(Stored items from a collection)
★ ★ ★ ★

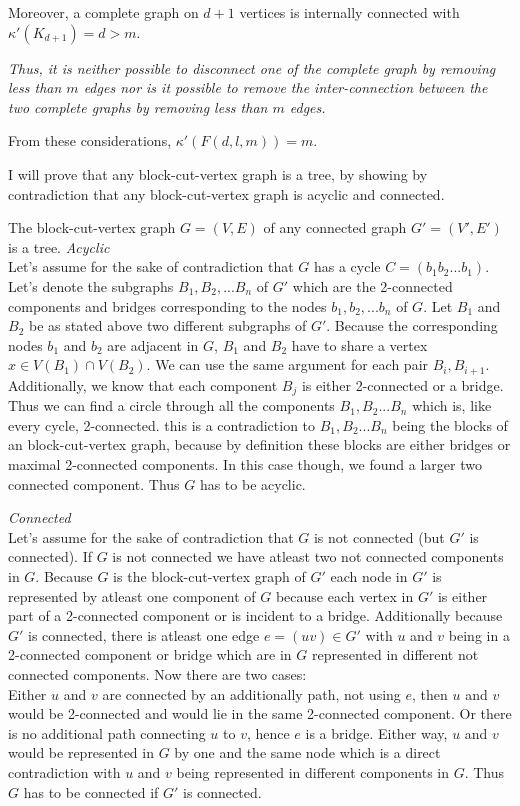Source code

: \documentclass[a4paper]{article}
\begin{document}
\begin{solution}{14}
		Moreover, a complete graph on $d+1$ vertices is internally connected with $\kappa'(K_{d+1}) = d > m$.

		\emph{Thus, it is neither possible to disconnect one of the complete graph by removing less than $m$ edges nor is it possible to remove the inter-connection between the two complete graphs by removing less than $m$ edges.}

		From these considerations, $\kappa'(F(d,l,m)) = m$.
	\end{solution}
	\newpage
	\begin{solution}{15}
		I will prove that any block-cut-vertex graph is a tree, by showing by contradiction that any block-cut-vertex graph is acyclic and connected. 
	\begin{theorem}{The block-cut-vertex graph $G=(V,E)$ of any connected graph $G'=(V',E')$ is a tree.}
		\emph{Acyclic}\\
		Let's assume for the sake of contradiction that $G$ has a cycle $C=(b_1b_2...b_1)$.
		Let's denote the subgraphs $B_1,B_2,...B_n$ of $G'$ which are the 2-connected components and bridges corresponding to the nodes $b_1,b_2,...b_n$ of $G$. 
		Let $B_1$ and $B_2$ be as stated above two different subgraphs of $G'$. 
		Because the corresponding nodes $b_1$ and $b_2$ are adjacent in $G$, $B_1$ and $B_2$ have to share a vertex $x \in V(B_1) \cap V(B_2)$. 
		We can use the same argument for each pair $B_i, B_{i+1}$. 
		Additionally, we know that each component $B_j$ is either 2-connected or a bridge. 
		Thus we can find a circle through all the components $B_1, B_2...B_n$ which is, like every cycle, 2-connected.
		this is a contradiction to $B_1, B_2...B_n$ being the blocks of an block-cut-vertex graph, because by definition these blocks are either bridges or maximal 2-connected components. 
		In this case though, we found a larger two connected component. 
		Thus $G$ has to be acyclic. 
		
		\emph{Connected}\\
		Let's assume for the sake of contradiction that $G$ is not connected (but $G'$ is connected). 
		If $G$ is not connected we have atleast two not connected components in $G$. 
		Because $G$ is the block-cut-vertex graph of $G'$ each node in $G'$ is represented by atleast one component of $G$ because each vertex in $G'$ is either part of a 2-connected component or is incident to a bridge. 
		Additionally because $G'$ is connected, there is atleast one edge $e=(uv) \in G'$ with $u$ and $v$ being in a 2-connected component or bridge which are in $G$ represented in different not connected components. 
		Now there are two cases:\\
		Either $u$ and $v$ are connected by an additionally path, not using $e$, then $u$ and $v$ would be 2-connected and would lie in the same 2-connected component. 
		Or there is no additional path connecting $u$ to $v$, hence $e$ is a bridge. 
		Either way, $u$ and $v$ would be represented in $G$ by one and the same node which is a direct contradiction with $u$ and $v$ being represented in different components in $G$. 
		Thus $G$ has to be connected if $G'$ is connected.  
	\end{theorem}
	\end{solution}
	\newpage
	\begin{solution}{16}
	\end{solution}
	
\end{document}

★ ★ ★ ★

• Problem to work on
Look above for the line holding "Because $G$ is". Print it and every line after it, exactly, through the line holding "Now there are two cases:\\".

• Reply
		Because $G$ is the block-cut-vertex graph of $G'$ each node in $G'$ is represented by atleast one component of $G$ because each vertex in $G'$ is either part of a 2-connected component or is incident to a bridge. 
		Additionally because $G'$ is connected, there is atleast one edge $e=(uv) \in G'$ with $u$ and $v$ being in a 2-connected component or bridge which are in $G$ represented in different not connected components. 
		Now there are two cases:\\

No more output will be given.